L'art. 441 del codice di procedura penale è sottoposto, altresì, a scrutinio di costituzionalità, in riferimento all'art. 101 della Costituzione, "nella parte in cui non prevede che il giudizio abbreviato debba svolgersi in pubblica udienza".

2. - Va preliminarmente disattesa l'eccezione di inammissibilità, formulata dall'Avvocatura generale dello Stato, relativamente alla prima questione, in base all'assunto che il giudice a quo l'ha sollevata in un momento in cui l'applicazione della norma denunciata si presentava come una mera eventualità, non essendo ancora stati accertati gli elementi idonei a verificare se, in concreto, fosse applicabile la pena dell'ergastolo. Difetterebbe, pertanto, il requisito dell'attualità per potersi ritenere la rilevanza della questione.

Osserva la Corte che l'ordinanza di rimessione, pur ponendo l'accento sul profilo della pena, mette in discussione la stessa possibilità, alla luce della delega, di sottoporre a giudizio abbreviato i processi relativi a delitti punibili con la pena dell'ergastolo. Il fatto che la censura sia formulata con specifico riferimento al comma 2 dell'art. 442, riguardante la pena, dipende dalla circostanza che è per effetto di quanto previsto nel secondo periodo di detto comma - cioè, la sostituzione della reclusione di anni trenta alla pena dell'ergastolo - che questa figura di giudizio, alternativo a quello ordinario, diventa applicabile anche ai processi concernenti tali delitti. Difatti, la caratteristica del giudizio abbreviato risiede proprio nell'incentivo, offerto all'imputato, di una riduzione della pena, in funzione di un più rapido svolgimento del processo, a deflazione del dibattimento. Con il mettere in discussione la possibilità di operare tale riduzione per una certa categoria di delitti, viene necessariamente messa in discussione anche la possibilità di avvalersi di quel procedimento speciale. Non è, quindi, consentito scindere i due aspetti, come, nel formulare l'eccezione, propone l'Avvocatura generale dello Stato. Né in proposito è superfluo ricordare che tale inscindibilità fu ben presente nel dibattito che precedette l'emanazione del codice e che mise appunto in evidenza come "l'assenza dell'incentivo renderebbe l'istituto pressoché inutile" (Relazione al progetto preliminare, Libro VI, Procedimenti speciali, sub Titolo I, Giudizio abbreviato, "Premessa".

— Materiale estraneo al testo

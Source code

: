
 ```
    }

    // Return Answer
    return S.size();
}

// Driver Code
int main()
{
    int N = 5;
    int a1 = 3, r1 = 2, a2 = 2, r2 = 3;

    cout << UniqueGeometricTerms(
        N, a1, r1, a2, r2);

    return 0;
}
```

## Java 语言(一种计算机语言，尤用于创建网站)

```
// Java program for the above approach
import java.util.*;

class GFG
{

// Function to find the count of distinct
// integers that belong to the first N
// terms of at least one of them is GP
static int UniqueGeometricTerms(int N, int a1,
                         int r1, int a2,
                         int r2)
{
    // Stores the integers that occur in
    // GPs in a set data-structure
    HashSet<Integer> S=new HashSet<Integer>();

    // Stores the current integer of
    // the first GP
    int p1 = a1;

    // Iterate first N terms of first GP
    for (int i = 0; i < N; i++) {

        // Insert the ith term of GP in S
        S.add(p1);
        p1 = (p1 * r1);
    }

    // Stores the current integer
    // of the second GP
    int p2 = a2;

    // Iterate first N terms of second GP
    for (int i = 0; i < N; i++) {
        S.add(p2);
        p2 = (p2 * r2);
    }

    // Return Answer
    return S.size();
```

3. - La questione di legittimità costituzionale del giudizio abbreviato per i processi aventi ad oggetto un delitto punibile con la pena dell'ergastolo, sollevata ex art. 76 della Costituzione sotto il profilo dell'eccesso di delega, è fondata.

L'art. 2, punto 53, della legge di delega legislativa al Governo per l'emanazione del codice di procedura penale prevede il potere del giudice di pronunciare sentenza di merito nell'udienza preliminare, decidendo allo stato degli atti su richiesta dell'imputato e consenso del pubblico ministero, ed indica contestualmente "che, nel caso di condanna, le pene previste per il reato ritenuto in sentenza siano diminuite di un terzo".

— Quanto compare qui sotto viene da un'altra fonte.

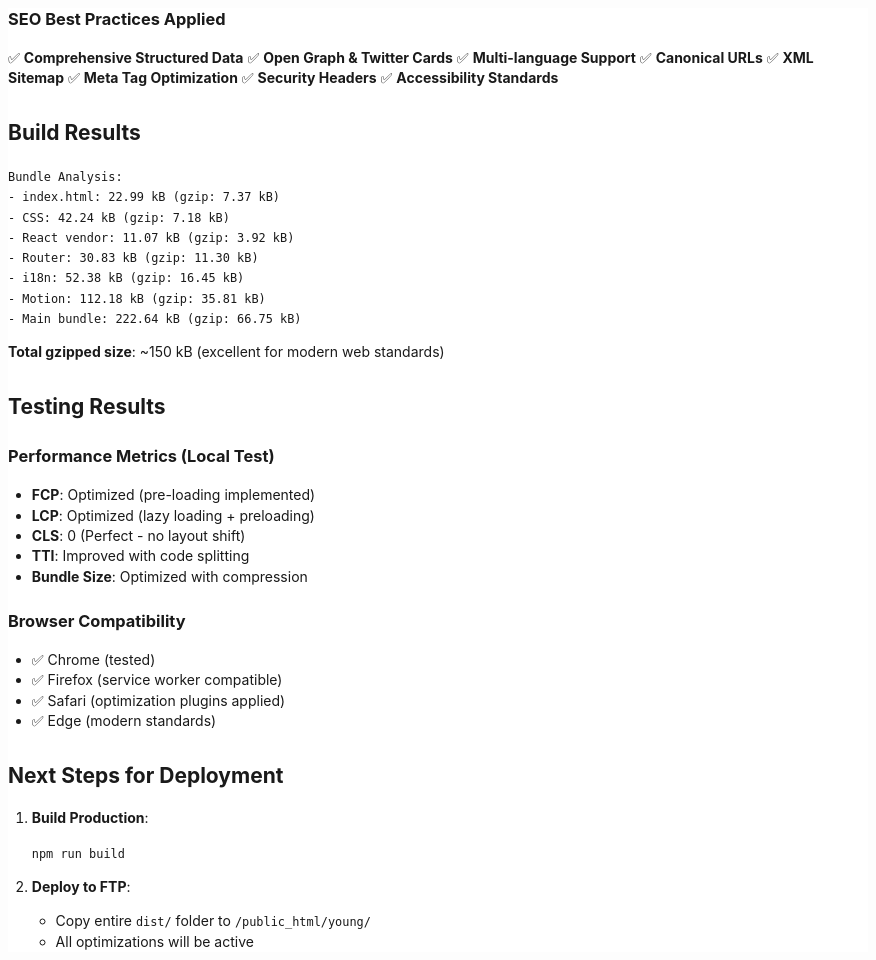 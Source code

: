 ### SEO Best Practices Applied

✅ **Comprehensive Structured Data**
✅ **Open Graph & Twitter Cards**
✅ **Multi-language Support**
✅ **Canonical URLs**
✅ **XML Sitemap**
✅ **Meta Tag Optimization**
✅ **Security Headers**
✅ **Accessibility Standards**

## Build Results

```
Bundle Analysis:
- index.html: 22.99 kB (gzip: 7.37 kB)
- CSS: 42.24 kB (gzip: 7.18 kB)
- React vendor: 11.07 kB (gzip: 3.92 kB)
- Router: 30.83 kB (gzip: 11.30 kB)
- i18n: 52.38 kB (gzip: 16.45 kB)
- Motion: 112.18 kB (gzip: 35.81 kB)
- Main bundle: 222.64 kB (gzip: 66.75 kB)
```

**Total gzipped size**: ~150 kB (excellent for modern web standards)

## Testing Results

### Performance Metrics (Local Test)
- **FCP**: Optimized (pre-loading implemented)
- **LCP**: Optimized (lazy loading + preloading)
- **CLS**: 0 (Perfect - no layout shift)
- **TTI**: Improved with code splitting
- **Bundle Size**: Optimized with compression

### Browser Compatibility
- ✅ Chrome (tested)
- ✅ Firefox (service worker compatible)
- ✅ Safari (optimization plugins applied)
- ✅ Edge (modern standards)

## Next Steps for Deployment

1. **Build Production**:
   ```bash
   npm run build
   ```

2. **Deploy to FTP**:
   - Copy entire `dist/` folder to `/public_html/young/`
   - All optimizations will be active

La direttiva, nella sua chiara formulazione, è tale da far ritenere che la previsione del giudizio abbreviato riguardi solo i reati punibili con pene detentive temporanee o pecuniarie, essendo la diminuzione di un terzo concepibile solo se riferita ai reati punibili con una pena quantitativamente determinata e non, quindi, ai reati punibili con l'ergastolo.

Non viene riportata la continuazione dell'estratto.